= Work item =
Please repeat the whole listing exactly, but leave out any picture it holds.

= Given entries =
-------

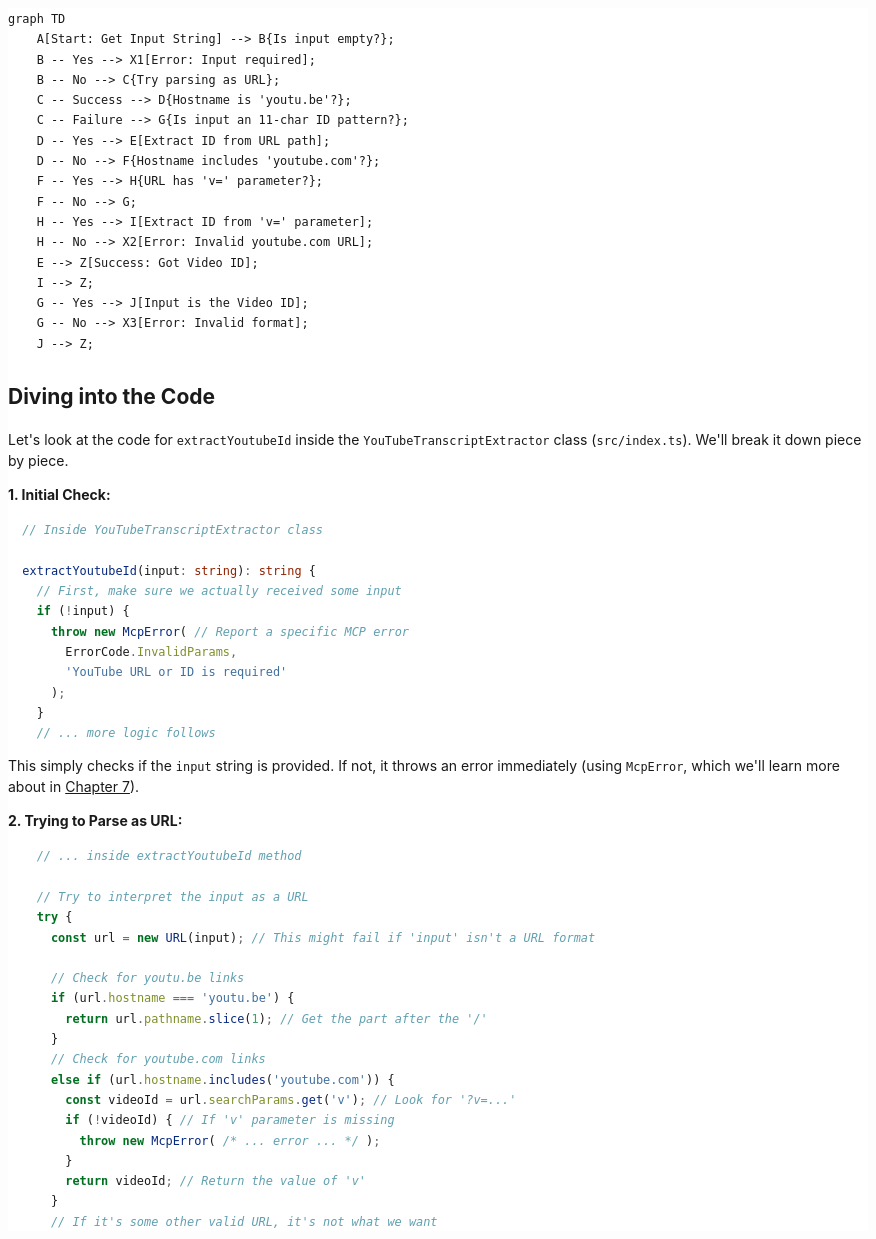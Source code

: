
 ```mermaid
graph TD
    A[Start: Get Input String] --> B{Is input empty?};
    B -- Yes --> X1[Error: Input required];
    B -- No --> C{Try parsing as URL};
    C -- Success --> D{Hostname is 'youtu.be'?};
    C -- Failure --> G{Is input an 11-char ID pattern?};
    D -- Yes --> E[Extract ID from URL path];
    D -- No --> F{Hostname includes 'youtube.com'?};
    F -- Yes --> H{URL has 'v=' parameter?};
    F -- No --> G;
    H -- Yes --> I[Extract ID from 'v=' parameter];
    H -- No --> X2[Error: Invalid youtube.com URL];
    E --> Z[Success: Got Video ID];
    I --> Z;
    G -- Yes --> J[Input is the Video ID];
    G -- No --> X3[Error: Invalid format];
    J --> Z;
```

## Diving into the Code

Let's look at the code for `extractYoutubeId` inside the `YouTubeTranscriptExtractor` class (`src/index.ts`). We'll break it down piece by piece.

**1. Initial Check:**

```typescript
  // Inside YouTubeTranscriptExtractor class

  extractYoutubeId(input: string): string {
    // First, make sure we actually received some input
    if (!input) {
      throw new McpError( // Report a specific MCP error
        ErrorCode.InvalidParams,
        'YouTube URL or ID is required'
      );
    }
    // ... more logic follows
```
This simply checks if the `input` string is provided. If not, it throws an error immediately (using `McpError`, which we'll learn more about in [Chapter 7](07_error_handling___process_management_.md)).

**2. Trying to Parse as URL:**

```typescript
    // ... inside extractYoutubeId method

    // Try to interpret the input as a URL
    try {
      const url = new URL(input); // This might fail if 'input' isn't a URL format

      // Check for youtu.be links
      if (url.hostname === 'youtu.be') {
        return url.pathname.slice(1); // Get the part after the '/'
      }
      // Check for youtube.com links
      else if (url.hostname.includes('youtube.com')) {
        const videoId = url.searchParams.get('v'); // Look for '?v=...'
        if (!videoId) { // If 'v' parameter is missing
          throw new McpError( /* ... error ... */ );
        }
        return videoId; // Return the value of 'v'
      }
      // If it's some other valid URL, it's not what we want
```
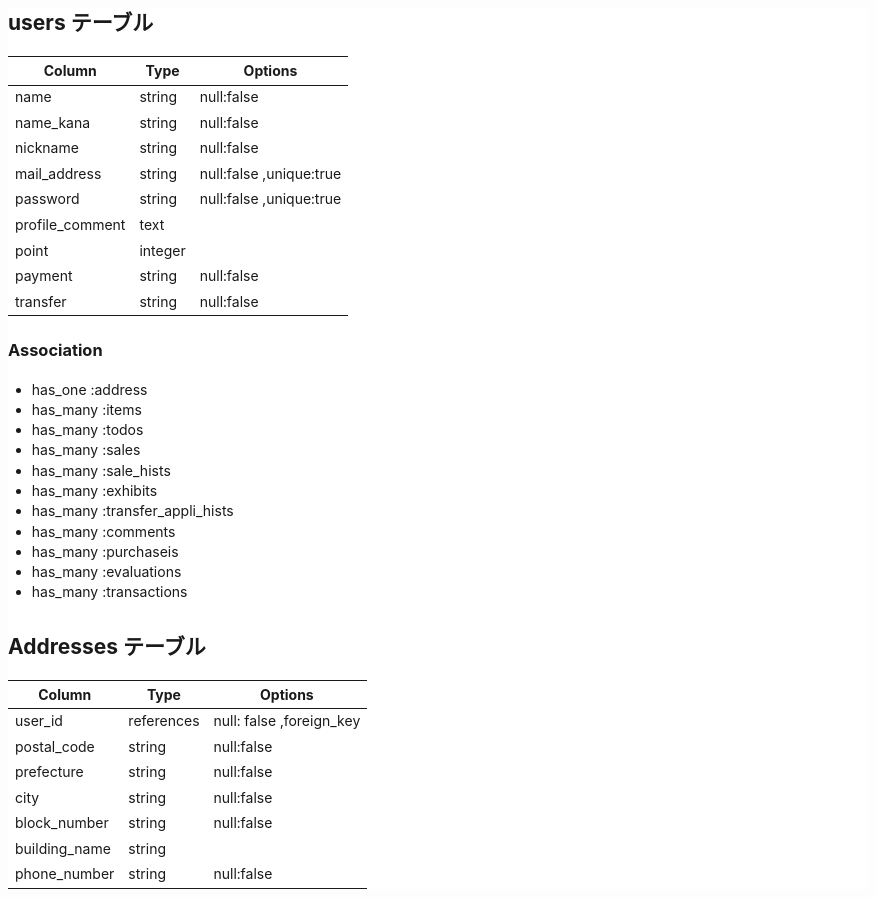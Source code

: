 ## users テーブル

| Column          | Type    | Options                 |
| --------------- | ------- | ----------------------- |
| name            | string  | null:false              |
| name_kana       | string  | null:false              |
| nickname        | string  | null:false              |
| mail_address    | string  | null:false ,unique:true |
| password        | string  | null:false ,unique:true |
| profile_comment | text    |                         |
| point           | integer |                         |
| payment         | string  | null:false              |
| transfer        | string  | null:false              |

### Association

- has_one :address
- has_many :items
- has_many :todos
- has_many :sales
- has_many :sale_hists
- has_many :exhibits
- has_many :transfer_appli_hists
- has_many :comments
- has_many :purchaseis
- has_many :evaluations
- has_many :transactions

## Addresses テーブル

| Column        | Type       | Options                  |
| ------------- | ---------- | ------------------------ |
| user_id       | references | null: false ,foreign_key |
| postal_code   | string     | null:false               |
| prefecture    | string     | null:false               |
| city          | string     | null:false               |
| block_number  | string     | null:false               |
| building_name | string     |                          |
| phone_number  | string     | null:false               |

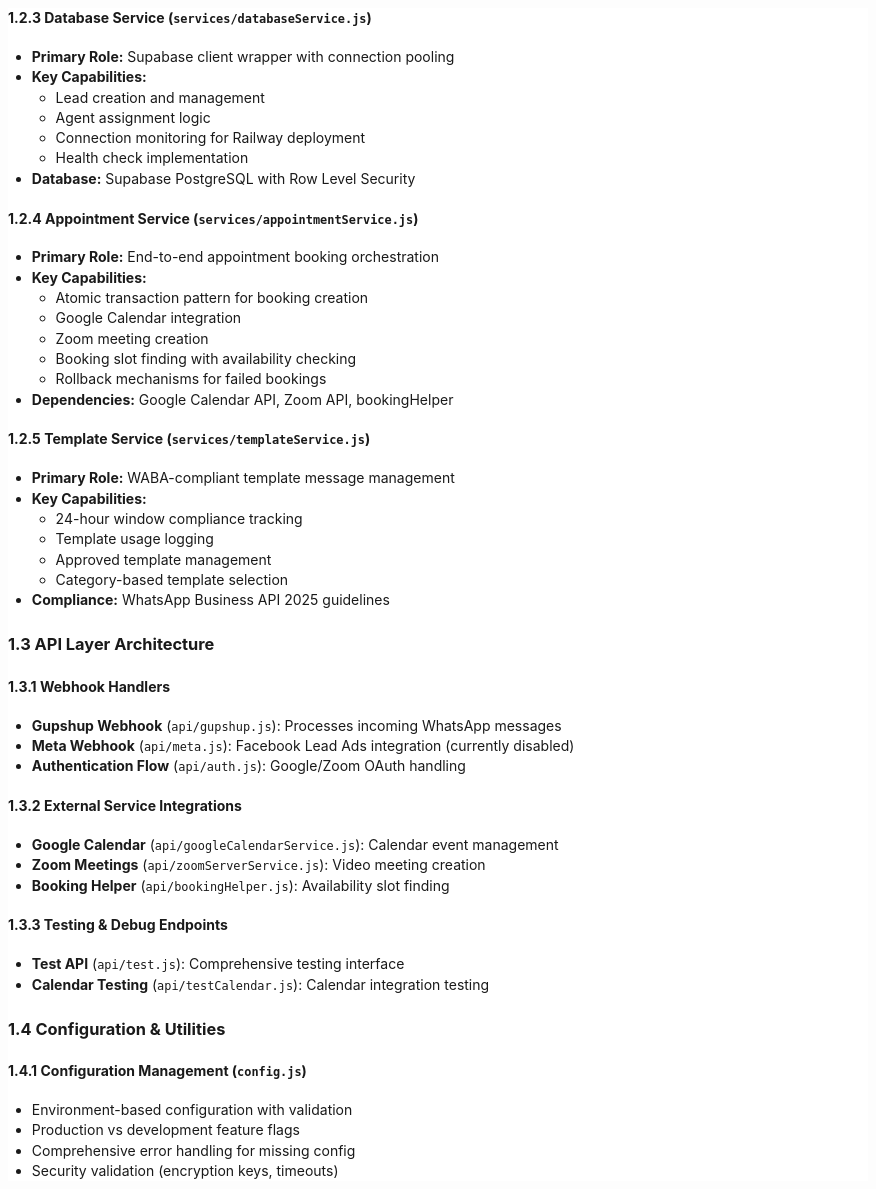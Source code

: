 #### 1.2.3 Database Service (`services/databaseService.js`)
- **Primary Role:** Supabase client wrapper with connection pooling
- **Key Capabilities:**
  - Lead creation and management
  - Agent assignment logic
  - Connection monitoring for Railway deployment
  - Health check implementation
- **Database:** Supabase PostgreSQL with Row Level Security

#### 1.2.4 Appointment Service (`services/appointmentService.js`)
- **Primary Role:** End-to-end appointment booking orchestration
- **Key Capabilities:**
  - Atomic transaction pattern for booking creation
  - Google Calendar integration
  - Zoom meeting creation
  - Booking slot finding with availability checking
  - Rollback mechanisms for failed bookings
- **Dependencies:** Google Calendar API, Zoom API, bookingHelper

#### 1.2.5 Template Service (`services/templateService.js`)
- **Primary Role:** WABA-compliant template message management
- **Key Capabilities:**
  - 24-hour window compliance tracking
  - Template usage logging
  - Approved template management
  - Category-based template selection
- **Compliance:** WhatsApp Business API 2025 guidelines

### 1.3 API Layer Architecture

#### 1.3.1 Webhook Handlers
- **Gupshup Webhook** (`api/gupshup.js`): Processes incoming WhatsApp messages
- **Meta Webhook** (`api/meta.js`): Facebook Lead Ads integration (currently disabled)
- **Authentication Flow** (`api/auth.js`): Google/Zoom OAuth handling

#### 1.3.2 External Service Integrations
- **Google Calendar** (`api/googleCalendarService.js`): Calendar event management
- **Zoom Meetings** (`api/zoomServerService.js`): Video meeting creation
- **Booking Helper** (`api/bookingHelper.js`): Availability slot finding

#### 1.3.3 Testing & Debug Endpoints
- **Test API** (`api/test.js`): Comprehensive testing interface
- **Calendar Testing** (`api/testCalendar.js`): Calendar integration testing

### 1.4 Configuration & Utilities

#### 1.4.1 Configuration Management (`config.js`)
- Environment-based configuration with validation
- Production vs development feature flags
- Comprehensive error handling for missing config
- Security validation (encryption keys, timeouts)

-------

= Reply =
Source code

:
 ```mermaid
graph TD
    A[Start: Get Input String] --> B{Is input empty?};
    B -- Yes --> X1[Error: Input required];
    B -- No --> C{Try parsing as URL};
    C -- Success --> D{Hostname is 'youtu.be'?};
    C -- Failure --> G{Is input an 11-char ID pattern?};
    D -- Yes --> E[Extract ID from URL path];
    D -- No --> F{Hostname includes 'youtube.com'?};
    F -- Yes --> H{URL has 'v=' parameter?};
    F -- No --> G;
    H -- Yes --> I[Extract ID from 'v=' parameter];
    H -- No --> X2[Error: Invalid youtube.com URL];
    E --> Z[Success: Got Video ID];
    I --> Z;
    G -- Yes --> J[Input is the Video ID];
    G -- No --> X3[Error: Invalid format];
    J --> Z;
```

## Diving into the Code

Let's look at the code for `extractYoutubeId` inside the `YouTubeTranscriptExtractor` class (`src/index.ts`). We'll break it down piece by piece.

**1. Initial Check:**

```typescript
  // Inside YouTubeTranscriptExtractor class

  extractYoutubeId(input: string): string {
    // First, make sure we actually received some input
    if (!input) {
      throw new McpError( // Report a specific MCP error
        ErrorCode.InvalidParams,
        'YouTube URL or ID is required'
      );
    }
    // ... more logic follows
```
This simply checks if the `input` string is provided. If not, it throws an error immediately (using `McpError`, which we'll learn more about in [Chapter 7](07_error_handling___process_management_.md)).

**2. Trying to Parse as URL:**

```typescript
    // ... inside extractYoutubeId method

    // Try to interpret the input as a URL
    try {
      const url = new URL(input); // This might fail if 'input' isn't a URL format

      // Check for youtu.be links
      if (url.hostname === 'youtu.be') {
        return url.pathname.slice(1); // Get the part after the '/'
      }
      // Check for youtube.com links
      else if (url.hostname.includes('youtube.com')) {
        const videoId = url.searchParams.get('v'); // Look for '?v=...'
        if (!videoId) { // If 'v' parameter is missing
          throw new McpError( /* ... error ... */ );
        }
        return videoId; // Return the value of 'v'
      }
      // If it's some other valid URL, it's not what we want
```
Source code

: ## users テーブル

| Column          | Type    | Options                 |
| --------------- | ------- | ----------------------- |
| name            | string  | null:false              |
| name_kana       | string  | null:false              |
| nickname        | string  | null:false              |
| mail_address    | string  | null:false ,unique:true |
| password        | string  | null:false ,unique:true |
| profile_comment | text    |                         |
| point           | integer |                         |
| payment         | string  | null:false              |
| transfer        | string  | null:false              |

### Association

- has_one :address
- has_many :items
- has_many :todos
- has_many :sales
- has_many :sale_hists
- has_many :exhibits
- has_many :transfer_appli_hists
- has_many :comments
- has_many :purchaseis
- has_many :evaluations
- has_many :transactions

## Addresses テーブル

| Column        | Type       | Options                  |
| ------------- | ---------- | ------------------------ |
| user_id       | references | null: false ,foreign_key |
| postal_code   | string     | null:false               |
| prefecture    | string     | null:false               |
| city          | string     | null:false               |
| block_number  | string     | null:false               |
| building_name | string     |                          |
| phone_number  | string     | null:false               |

Source code

: #### 1.2.3 Database Service (`services/databaseService.js`)
- **Primary Role:** Supabase client wrapper with connection pooling
- **Key Capabilities:**
  - Lead creation and management
  - Agent assignment logic
  - Connection monitoring for Railway deployment
  - Health check implementation
- **Database:** Supabase PostgreSQL with Row Level Security

#### 1.2.4 Appointment Service (`services/appointmentService.js`)
- **Primary Role:** End-to-end appointment booking orchestration
- **Key Capabilities:**
  - Atomic transaction pattern for booking creation
  - Google Calendar integration
  - Zoom meeting creation
  - Booking slot finding with availability checking
  - Rollback mechanisms for failed bookings
- **Dependencies:** Google Calendar API, Zoom API, bookingHelper

#### 1.2.5 Template Service (`services/templateService.js`)
- **Primary Role:** WABA-compliant template message management
- **Key Capabilities:**
  - 24-hour window compliance tracking
  - Template usage logging
  - Approved template management
  - Category-based template selection
- **Compliance:** WhatsApp Business API 2025 guidelines

### 1.3 API Layer Architecture

#### 1.3.1 Webhook Handlers
- **Gupshup Webhook** (`api/gupshup.js`): Processes incoming WhatsApp messages
- **Meta Webhook** (`api/meta.js`): Facebook Lead Ads integration (currently disabled)
- **Authentication Flow** (`api/auth.js`): Google/Zoom OAuth handling

#### 1.3.2 External Service Integrations
- **Google Calendar** (`api/googleCalendarService.js`): Calendar event management
- **Zoom Meetings** (`api/zoomServerService.js`): Video meeting creation
- **Booking Helper** (`api/bookingHelper.js`): Availability slot finding

#### 1.3.3 Testing & Debug Endpoints
- **Test API** (`api/test.js`): Comprehensive testing interface
- **Calendar Testing** (`api/testCalendar.js`): Calendar integration testing

### 1.4 Configuration & Utilities

#### 1.4.1 Configuration Management (`config.js`)
- Environment-based configuration with validation
- Production vs development feature flags
- Comprehensive error handling for missing config
- Security validation (encryption keys, timeouts)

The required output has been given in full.